But, where was Leonard Howell in all of this? He had eluded the dragnet, and by noon a search party of about 30, adamant that Howell be captured, went all over Pinnacle and adjacent properties searching for him. It is said that on the Sunday prior to the Monday raid he had a late-night meeting, but got up early the Monday morning, dressed himself, told his household that he had a “bad dream”, and left.

The Daily Gleaner of July 15, 1941 reported that, “Pinnacle today is by no means deserted. There are still many women and children occupying the huts thereon, but their spirit might well be broken, now that their male companions are to be charged with assault, etc, and their leader is in hiding from the strong arm of the law.”

The strong arm of the law eventually caught him, for, on August 20, 1941 Leonard Howell was tried again for sedition and sentenced to two years in prison. When he was released in 1943 he returned to The Pinnacle. For almost a decade after his return, The Pinnacle flourished as the residents were left alone to carry on their lives.
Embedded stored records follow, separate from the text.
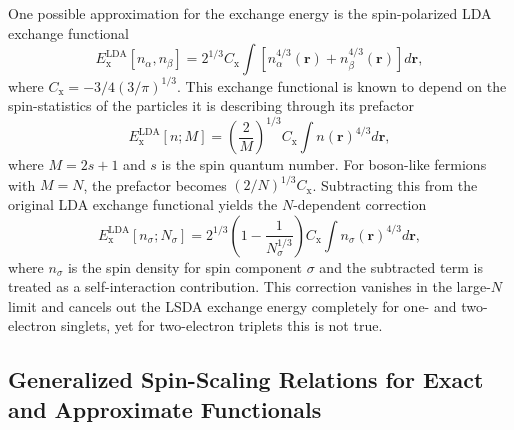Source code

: \documentclass[%
 reprint,
 amsmath,amssymb,
 aps,
pra,
]{revtex4-2}
\begin{document}
One possible approximation for the exchange energy is the spin-polarized LDA exchange functional
\begin{equation}
    E_{\text{x}}^{\text{LDA}}[n_{\alpha}, n_{\beta}]
    =
    2^{1/3}
    C_{\text{x}}
    \int
    \left[
    n^{4/3}_{\alpha}(\mathbf{r}) + n^{4/3}_{\beta}(\mathbf{r})
    \right]
    d\mathbf{r},
    \label{eq: LDA Exchange}
\end{equation}
where $C_{\text{x}}=-3/4(3/\pi)^{1/3}$. This exchange functional is known to depend on the spin-statistics of the particles it is describing through its prefactor
\begin{equation}
    E_{\text{x}}^{\text{LDA}}[n; M]
    =
    \left(
    \frac{2}{M}
    \right)^{1/3}
    C_{\text{x}}
    \int
    n(\mathbf{r})^{4/3}
    d\mathbf{r},
\end{equation}
where $M = 2s+1$ and $s$ is the spin quantum number. For boson-like fermions with $M=N$, the prefactor becomes $(2/N)^{1/3}C_{\text{x}}$. Subtracting this from the original LDA exchange functional yields the $N$-dependent correction
\begin{equation}
    E_{\text{x}}^{\text{LDA}}[n_{\sigma}; N_{\sigma}]
    =
    2^{1/3}
    \left(
    1
    -
    \frac{1}{N^{1/3}_{\sigma}}
    \right)
    C_{\text{x}}
    \int
    n_{\sigma}(\mathbf{r})^{4/3}
    d\mathbf{r},
\end{equation}
where $n_{\sigma}$ is the spin density for spin component $\sigma$ and the subtracted term is treated as a self-interaction contribution. This correction vanishes in the large-$N$ limit and cancels out the LSDA exchange energy completely for one- and two-electron singlets, yet for two-electron triplets this is not true. 

\subsection{Generalized Spin-Scaling Relations for Exact and Approximate Functionals}
\end{document}
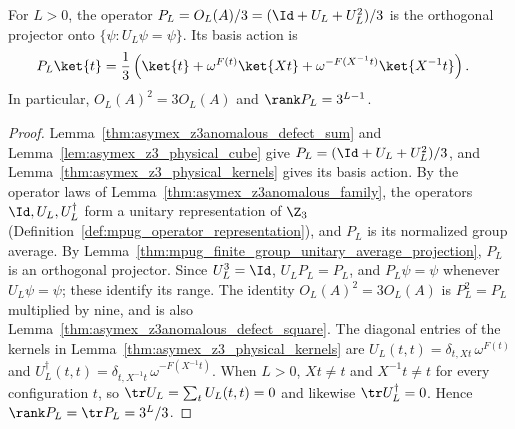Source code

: \begin{lemma}
    \label{lem:asymex_z3_defect_projector}
    \leanok
    For $L>0$, the operator
    $P_L=O_L(A)/3=(\Id+U_L+U_L^2)/3$ is the orthogonal projector onto
    $\{\psi:U_L\psi=\psi\}$. Its basis action is
    \begin{align}
        P_L\ket{t}
         & =\frac{1}{3}\left(\ket{t}+\omega^{F(t)}\ket{Xt}
        +\omega^{-F(X^{-1}t)}\ket{X^{-1}t}\right).
    \end{align}
    In particular, $O_L(A)^2=3O_L(A)$ and $\rank P_L=3^{L-1}$.
\end{lemma}

\begin{proof}
    \leanok
    Lemma~\ref{thm:asymex_z3anomalous_defect_sum} and
    Lemma~\ref{lem:asymex_z3_physical_cube} give
    $P_L=(\Id+U_L+U_L^2)/3$, and
    Lemma~\ref{thm:asymex_z3_physical_kernels} gives its basis action.
    By the operator laws of Lemma~\ref{thm:asymex_z3anomalous_family}, the
    operators $\Id,U_L,U_L^\dagger$ form a unitary representation of $\Z_3$
    (Definition~\ref{def:mpug_operator_representation}), and
    $P_L$ is its normalized group average. By
    Lemma~\ref{thm:mpug_finite_group_unitary_average_projection},
    $P_L$ is an orthogonal projector.
    Since $U_L^3=\Id$, $U_LP_L=P_L$, and
    $P_L\psi=\psi$ whenever $U_L\psi=\psi$; these identify its range.
    The identity $O_L(A)^2=3O_L(A)$ is $P_L^2=P_L$ multiplied by nine,
    and is also Lemma~\ref{thm:asymex_z3anomalous_defect_square}.
    The diagonal entries of the kernels in
    Lemma~\ref{thm:asymex_z3_physical_kernels} are
    $U_L(t,t)=\delta_{t,Xt}\,\omega^{F(t)}$ and
    $U_L^\dagger(t,t)=\delta_{t,X^{-1}t}\,\omega^{-F(X^{-1}t)}$.
    When $L>0$, $Xt\neq t$ and $X^{-1}t\neq t$ for every configuration $t$, so
    $\tr U_L=\sum_tU_L(t,t)=0$ and likewise $\tr U_L^\dagger=0$. Hence
    $\rank P_L=\tr P_L=3^L/3$.
\end{proof}

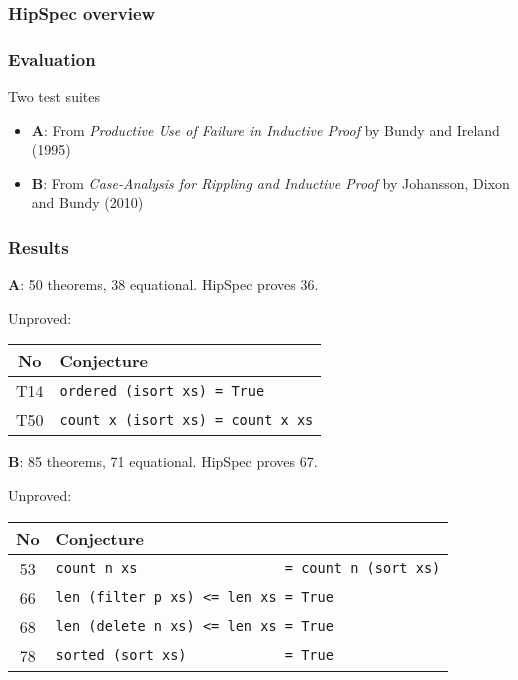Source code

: \documentclass[serif,professionalfont]{beamer}
\begin{document}
\begin{frame}[fragile]
\frametitle{HipSpec overview}

\end{frame}

\begin{frame}
  \frametitle{Evaluation}

  Two test suites

  \begin{itemize}

    \item \textbf{A}: From
      \emph{Productive Use of Failure in Inductive Proof}
      by Bundy and Ireland (1995)

    \item \textbf{B}: From
      \emph{Case-Analysis for Rippling and Inductive Proof}
      by Johansson, Dixon and Bundy (2010)

  \end{itemize}

\end{frame}

\begin{frame}[fragile]
  \frametitle{Results}

  \textbf{A}: 50 theorems, 38 equational. HipSpec proves 36.

  \vspace{\baselineskip}

  Unproved:
  \begin{center}
  \begin{tabular}{>{\small}c >{\small}l}
  No  & Conjecture \\
  \hline
  T14 & \verb!ordered (isort xs) = True! \\
  T50 & \verb!count x (isort xs) = count x xs! \\
  \end{tabular}
  \end{center}

  \pause

  \textbf{B}: 85 theorems, 71 equational. HipSpec proves 67.

  \vspace{\baselineskip}

  Unproved:
  \begin{center}
  \begin{tabular}{>{\small}c >{\small}l}
   No & Conjecture \\
   \hline
   53 & \verb!count n xs                  = count n (sort xs)! \\
   66 & \verb!len (filter p xs) <= len xs = True! \\
   68 & \verb!len (delete n xs) <= len xs = True! \\
   78 & \verb!sorted (sort xs)            = True! \\
  \end{tabular}
  \end{center}

\end{frame}
\end{document}
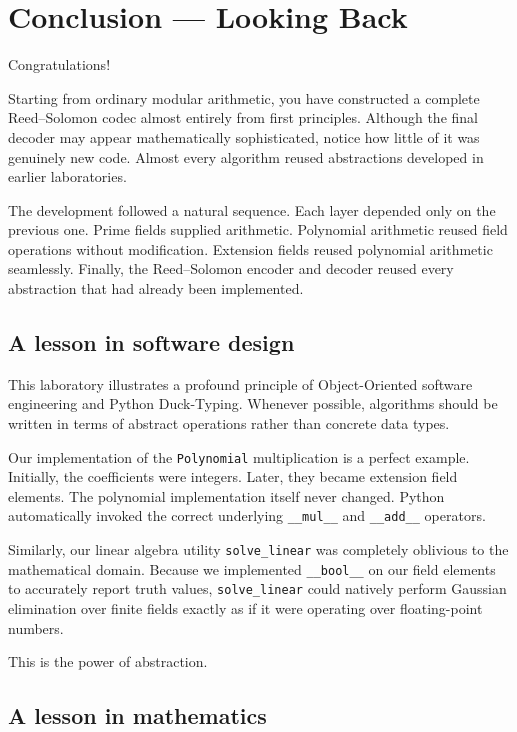 \section*{Conclusion --- Looking Back}

Congratulations!

Starting from ordinary modular arithmetic, you have constructed a complete Reed--Solomon codec almost entirely from first principles. Although the final decoder may appear mathematically sophisticated, notice how little of it was genuinely new code. Almost every algorithm reused abstractions developed in earlier laboratories.

The development followed a natural sequence. Each layer depended only on the previous one. Prime fields supplied arithmetic. Polynomial arithmetic reused field operations without modification. Extension fields reused polynomial arithmetic seamlessly. Finally, the Reed--Solomon encoder and decoder reused every abstraction that had already been implemented.

\subsection*{A lesson in software design}

This laboratory illustrates a profound principle of Object-Oriented software engineering and Python Duck-Typing. Whenever possible, algorithms should be written in terms of abstract operations rather than concrete data types.

Our implementation of the \lstinline|Polynomial| multiplication is a perfect example. Initially, the coefficients were integers. Later, they became extension field elements. The polynomial implementation itself never changed. Python automatically invoked the correct underlying \lstinline|__mul__| and \lstinline|__add__| operators. 

Similarly, our linear algebra utility \lstinline|solve_linear| was completely oblivious to the mathematical domain. Because we implemented \lstinline|__bool__| on our field elements to accurately report truth values, \lstinline|solve_linear| could natively perform Gaussian elimination over finite fields exactly as if it were operating over floating-point numbers.

This is the power of abstraction.

\subsection*{A lesson in mathematics}


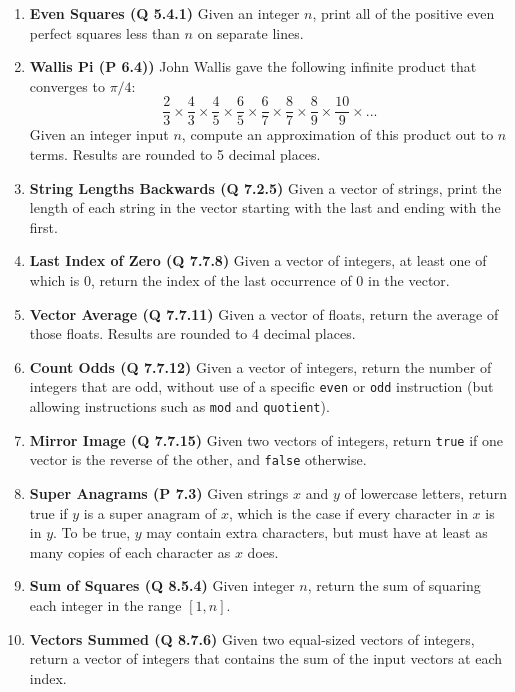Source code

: \documentclass{sig-alternate}
\begin{document}
\begin{enumerate}
\item
\textbf{Even Squares (Q 5.4.1)}
Given an integer $n$, print all of the positive even perfect squares less than $n$ on separate lines.

\item
\textbf{Wallis Pi (P 6.4))}
John Wallis gave the following infinite product that converges to $\pi/4$:
\[
\frac{2}{3}\times \frac{4}{3}\times \frac{4}{5}\times \frac{6}{5}\times \frac{6}{7}\times \frac{8}{7}\times \frac{8}{9}\times \frac{10}{9} \times ...
\]
Given an integer input $n$, compute an approximation of this product out to $n$ terms. Results are rounded to 5 decimal places.

\item
\textbf{String Lengths Backwards (Q 7.2.5)}
Given a vector of strings, print the length of each string in the vector starting with the last and ending with the first.

\item
\textbf{Last Index of Zero (Q 7.7.8)}
Given a vector of integers, at least one of which is 0, return the index of the last occurrence of 0 in the vector.

\item
\textbf{Vector Average (Q 7.7.11)}
Given a vector of floats, return the average of those floats. Results are rounded to 4 decimal places.

\item
\textbf{Count Odds (Q 7.7.12)}
Given a vector of integers, return the number of integers that are odd, without use of a specific \texttt{even} or \texttt{odd} instruction (but allowing instructions such as \texttt{mod} and \texttt{quotient}).

\item
\textbf{Mirror Image (Q 7.7.15)}
Given two vectors of integers, return \texttt{true} if one vector is the reverse of the other, and \texttt{false} otherwise.

\item
\textbf{Super Anagrams (P 7.3)}
Given strings $x$ and $y$ of lowercase letters, return true if $y$ is a super anagram of $x$, which is the case if every character in $x$ is in $y$. To be true, $y$ may contain extra characters, but must have at least as many copies of each character as $x$ does.

\item
\textbf{Sum of Squares (Q 8.5.4)}
Given integer $n$, return the sum of squaring each integer in the range $[1, n]$.

\item
\textbf{Vectors Summed (Q 8.7.6)}
Given two equal-sized vectors of integers, return a vector of integers that contains the sum of the input vectors at each index.


\end{enumerate}
\end{document}

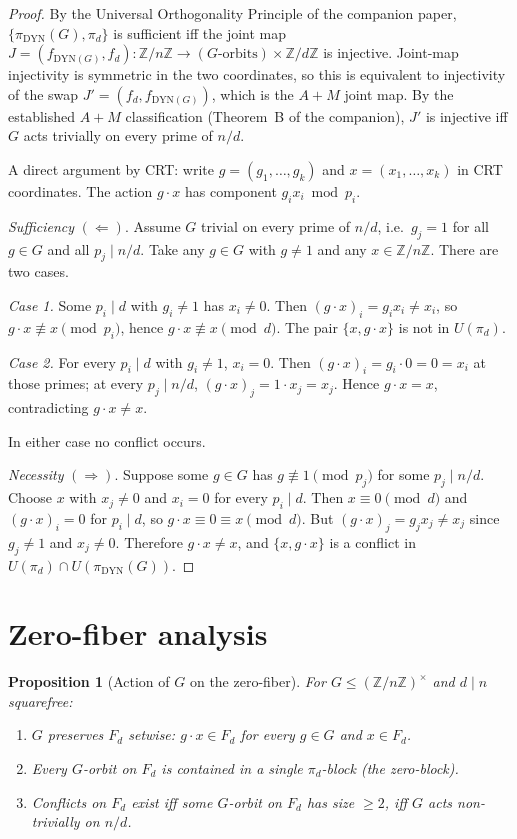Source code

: \documentclass[11pt,reqno]{amsart}
\theoremstyle{plain}
\newtheorem{proposition}[theorem]{Proposition}
\theoremstyle{definition}
\newcommand{\Z}{\mathbb{Z}}
\newcommand{\Zn}{\Z/n\Z}
\newcommand{\Zns}{(\Z/n\Z)^{\times}}
\newcommand{\DYN}{\mathrm{DYN}}
\begin{document}
\begin{proof}
By the Universal Orthogonality Principle of the companion paper, $\{\pi_{\DYN}(G), \pi_d\}$ is sufficient iff the joint map $J = (f_{\DYN(G)}, f_d) \colon \Zn \to (\text{$G$-orbits}) \times \Z/d\Z$ is injective. Joint-map injectivity is symmetric in the two coordinates, so this is equivalent to injectivity of the swap $J' = (f_d, f_{\DYN(G)})$, which is the $A{+}M$ joint map. By the established $A{+}M$ classification (Theorem~B of the companion), $J'$ is injective iff $G$ acts trivially on every prime of $n/d$.

A direct argument by CRT: write $g = (g_1,\ldots,g_k)$ and $x = (x_1,\ldots,x_k)$ in CRT coordinates. The action $g \cdot x$ has component $g_i x_i \bmod p_i$.

\emph{Sufficiency} $(\Leftarrow)$. Assume $G$ trivial on every prime of $n/d$, i.e.\ $g_j = 1$ for all $g \in G$ and all $p_j \mid n/d$. Take any $g \in G$ with $g \neq 1$ and any $x \in \Zn$. There are two cases.

\emph{Case 1.} Some $p_i \mid d$ with $g_i \neq 1$ has $x_i \neq 0$. Then $(g \cdot x)_i = g_i x_i \neq x_i$, so $g \cdot x \not\equiv x \pmod{p_i}$, hence $g \cdot x \not\equiv x \pmod d$. The pair $\{x, g \cdot x\}$ is not in $U(\pi_d)$.

\emph{Case 2.} For every $p_i \mid d$ with $g_i \neq 1$, $x_i = 0$. Then $(g \cdot x)_i = g_i \cdot 0 = 0 = x_i$ at those primes; at every $p_j \mid n/d$, $(g \cdot x)_j = 1 \cdot x_j = x_j$. Hence $g \cdot x = x$, contradicting $g \cdot x \neq x$.

In either case no conflict occurs.

\emph{Necessity} $(\Rightarrow)$. Suppose some $g \in G$ has $g \not\equiv 1 \pmod{p_j}$ for some $p_j \mid n/d$. Choose $x$ with $x_j \neq 0$ and $x_i = 0$ for every $p_i \mid d$. Then $x \equiv 0 \pmod d$ and $(g \cdot x)_i = 0$ for $p_i \mid d$, so $g \cdot x \equiv 0 \equiv x \pmod d$. But $(g \cdot x)_j = g_j x_j \neq x_j$ since $g_j \neq 1$ and $x_j \neq 0$. Therefore $g \cdot x \neq x$, and $\{x, g \cdot x\}$ is a conflict in $U(\pi_d) \cap U(\pi_{\DYN}(G))$.
\end{proof}

\section{Zero-fiber analysis}

\begin{proposition}[Action of $G$ on the zero-fiber]\label{prop:zerofiber}
For $G \leq \Zns$ and $d \mid n$ squarefree:
\begin{enumerate}[label=(\alph*)]
\item $G$ preserves $F_d$ setwise: $g \cdot x \in F_d$ for every $g \in G$ and $x \in F_d$.
\item Every $G$-orbit on $F_d$ is contained in a single $\pi_d$-block (the zero-block).
\item Conflicts on $F_d$ exist iff some $G$-orbit on $F_d$ has size $\geq 2$, iff $G$ acts non-trivially on $n/d$.
\end{enumerate}
\end{proposition}
\end{document}
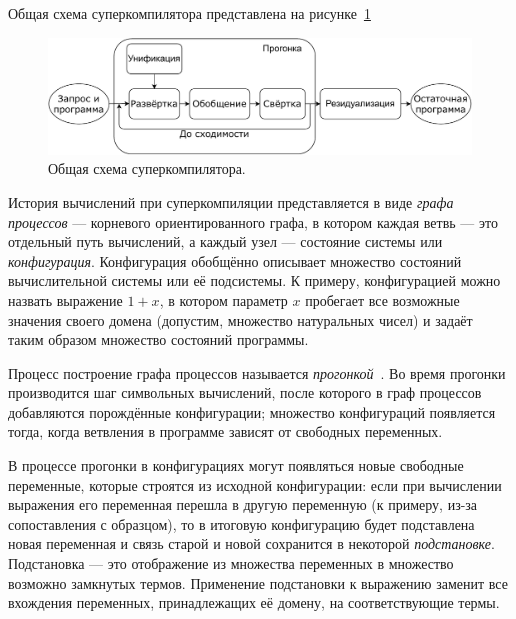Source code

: Общая схема суперкомпилятора представлена на рисунке~\ref{fig:scompScheme}

\begin{figure}
\center
\includegraphics[scale=0.8]{./review/scompflow.pdf}
\caption{Общая схема суперкомпилятора.}
\label{fig:scompScheme}
\end{figure}

История вычислений при суперкомпиляции представляется в виде \emph{графа процессов} --- корневого ориентированного графа,
в котором каждая ветвь --- это отдельный путь вычислений, а каждый узел --- состояние системы или \emph{конфигурация}.
Конфигурация обобщённо описывает множество состояний вычислительной системы или её подсистемы.
К примеру, конфигурацией можно назвать выражение $1 + x$, в котором параметр $x$ пробегает
все возможные значения своего домена (допустим, множество натуральных чисел) и задаёт
таким образом множество состояний программы\cite{turchinSC}.

Процесс построение графа процессов называется \emph{прогонкой}~.
Во время прогонки производится шаг символьных вычислений, после которого
в граф процессов добавляются порождённые конфигурации; множество конфигураций
появляется тогда, когда ветвления в программе зависят от свободных переменных.

В процессе прогонки в конфигурациях могут появляться новые свободные переменные,
которые строятся из исходной конфигурации:
если при вычислении выражения его переменная перешла в другую переменную (к примеру, из-за сопоставления с образцом),
то в итоговую конфигурацию будет подставлена новая переменная и связь старой и новой сохранится в
некоторой \emph{подстановке}.
Подстановка --- это отображение из множества переменных в множество возможно замкнутых термов.
Применение подстановки к выражению заменит все вхождения переменных, принадлежащих её домену,
на соответствующие термы. %

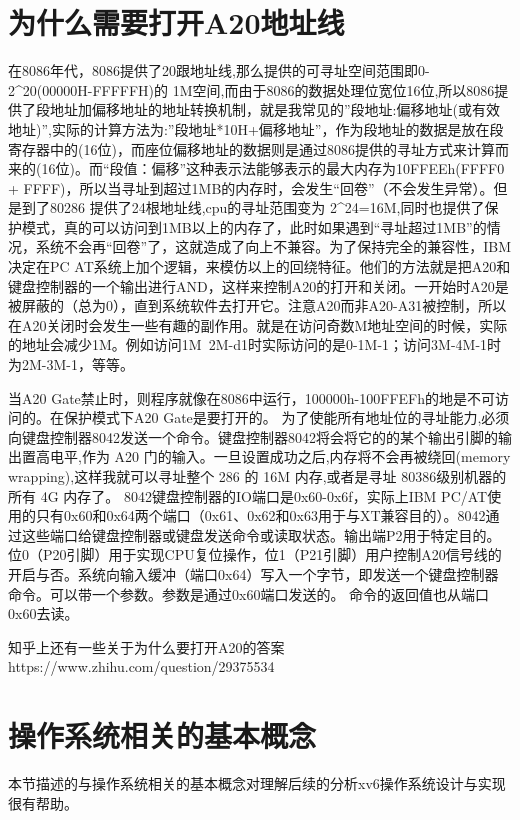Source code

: \documentclass[a4paper,12pt]{report}
\begin{document}
\begin{appendix}
\chapter{为什么需要打开A20地址线}
\songti
\begin{spacing}{1.5}

    在8086年代，8086提供了20跟地址线,那么提供的可寻址空间范围即0-2\^{}20(00000H-FFFFFH)的 1M空间,而由于8086的数据处理位宽位16位,所以8086提供了段地址加偏移地址的地址转换机制，就是我常见的”段地址:偏移地址(或有效地址)”,实际的计算方法为:”段地址*10H+偏移地址”，作为段地址的数据是放在段寄存器中的(16位)，而座位偏移地址的数据则是通过8086提供的寻址方式来计算而来的(16位)。而“段值：偏移”这种表示法能够表示的最大内存为10FFEEh(FFFF0   +   FFFF)，所以当寻址到超过1MB的内存时，会发生“回卷”（不会发生异常）。但是到了80286 提供了24根地址线,cpu的寻址范围变为 2\^{}24=16M,同时也提供了保护模式，真的可以访问到1MB以上的内存了，此时如果遇到“寻址超过1MB”的情况，系统不会再“回卷”了，这就造成了向上不兼容。为了保持完全的兼容性，IBM决定在PC AT系统上加个逻辑，来模仿以上的回绕特征。他们的方法就是把A20和键盘控制器的一个输出进行AND，这样来控制A20的打开和关闭。一开始时A20是被屏蔽的（总为0），直到系统软件去打开它。注意A20而非A20-A31被控制，所以在A20关闭时会发生一些有趣的副作用。就是在访问奇数M地址空间的时候，实际的地址会减少1M。例如访问1M~2M-d1时实际访问的是0-1M-1；访问3M-4M-1时为2M-3M-1，等等。

    当A20 Gate禁止时，则程序就像在8086中运行，100000h-100FFEFh的地是不可访问的。在保护模式下A20 Gate是要打开的。
为了使能所有地址位的寻址能力,必须向键盘控制器8042发送一个命令。键盘控制器8042将会将它的的某个输出引脚的输出置高电平,作为 A20 门的输入。一旦设置成功之后,内存将不会再被绕回(memory wrapping),这样我就可以寻址整个 286 的 16M 内存,或者是寻址 80386级别机器的所有 4G 内存了。
8042键盘控制器的IO端口是0x60-0x6f，实际上IBM PC/AT使用的只有0x60和0x64两个端口（0x61、0x62和0x63用于与XT兼容目的）。8042通过这些端口给键盘控制器或键盘发送命令或读取状态。输出端P2用于特定目的。位0（P20引脚）用于实现CPU复位操作，位1（P21引脚）用户控制A20信号线的开启与否。系统向输入缓冲（端口0x64）写入一个字节，即发送一个键盘控制器命令。可以带一个参数。参数是通过0x60端口发送的。 命令的返回值也从端口 0x60去读。

知乎上还有一些关于为什么要打开A20的答案 https://www.zhihu.com/question/29375534

\end{spacing}

\chapter{操作系统相关的基本概念}
\songti
\begin{spacing}{1.5}
本节描述的与操作系统相关的基本概念对理解后续的分析xv6操作系统设计与实现很有帮助。
\end{spacing}



\end{appendix}
\end{document}
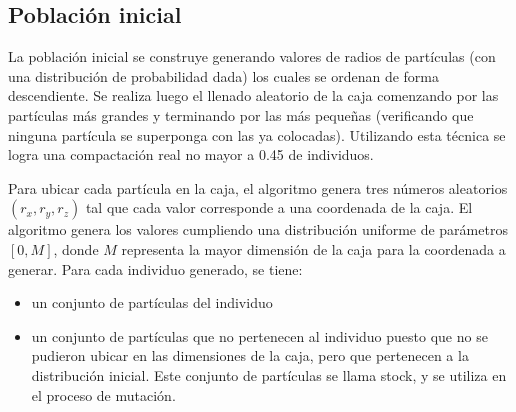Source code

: \documentclass[a4paper,11pt]{book}
\begin{document}

\subsection{Población inicial}
La población inicial se construye generando valores de radios de partículas (con una distribución de probabilidad dada) los cuales se ordenan de forma descendiente. Se realiza luego el llenado aleatorio de la caja comenzando por las partículas más grandes y terminando por las más pequeñas (verificando que ninguna partícula se superponga con las ya colocadas). Utilizando esta técnica se logra una compactación real no mayor a 0.45 de individuos.


Para ubicar cada partícula en la caja, el algoritmo genera tres números aleatorios $(r_x,r_y,r_z)$ tal que cada valor corresponde a una coordenada de la caja. El algoritmo genera los valores cumpliendo una distribución uniforme de parámetros $[0, M]$, donde $M$ representa la mayor dimensión de la caja para la coordenada a generar.
Para cada individuo generado, se tiene:
\begin{itemize}
	\item un conjunto de partículas del individuo
	\item un conjunto de partículas que no pertenecen al individuo puesto que no se pudieron ubicar en las dimensiones de la caja, pero que pertenecen a la distribución inicial. Este conjunto de partículas se llama stock, y se utiliza en el proceso de mutación.
\end{itemize}

\end{document}
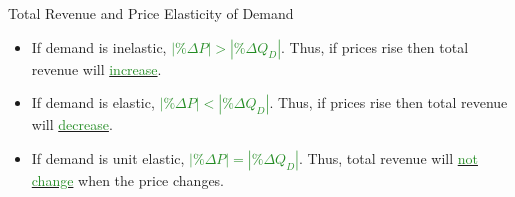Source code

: \documentclass[xcolor={dvipsnames},pdf, hyperref={colorlinks=true, citecolor=ForestGreen, linkcolor=BlueViolet, urlcolor=Magenta}]{beamer}
\newcommand{\dd}[1]{{\underline{\textcolor{ForestGreen}{#1}}}}
\begin{document}
\begin{frame}{Total Revenue and Price Elasticity of Demand}
	
	\begin{itemize}
		\item If demand is inelastic, \dd{$|\% \Delta P| > |\%\Delta Q_D|$}. Thus, if prices rise then total revenue will \dd{increase}.
		
		\item If demand is elastic, \dd{$|\% \Delta P| < |\%\Delta Q_D|$}. Thus, if prices rise then total revenue will \dd{decrease}.
		
		
		\item If demand is unit elastic, \dd{$|\% \Delta P| = |\%\Delta Q_D|$}. Thus, total revenue will \dd{not change} when the price changes.
	\end{itemize}

		
\end{frame}
\end{document}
Trading and farming were their major sources of income, of which they earned a lot. The population also boomed as people saw Pinnacle as a place where they could go to prosper on their own. But the good life was not to last forever.

In 1954, government militia invaded The Pinnacle and completely destroyed the village. The residents fled, but they were to subsequently return. Yet, Pinnacle did not really get back to its heyday. Leonard Howell died in 1981 at age 82, leaving a legacy of a movement that transcends race, colour and class, which has electrifying tentacles all over the world, and which is the subject of many studies, research, college and university papers.

He perhaps had no idea that the movement which he started on the streets of Kingston and St Catherine, and for which he was incarcerated, would have become one of the most influential movements of the 20th and 21st centuries, but, it is indeed.

The raids on The Pinnacle might have stymied operations on the rocky hilltop with the panoramic view, but they did not stop the universal appeal of the messages of Rastafari, a folk religion that was born right here in Jamaica, but evolved into an international movement.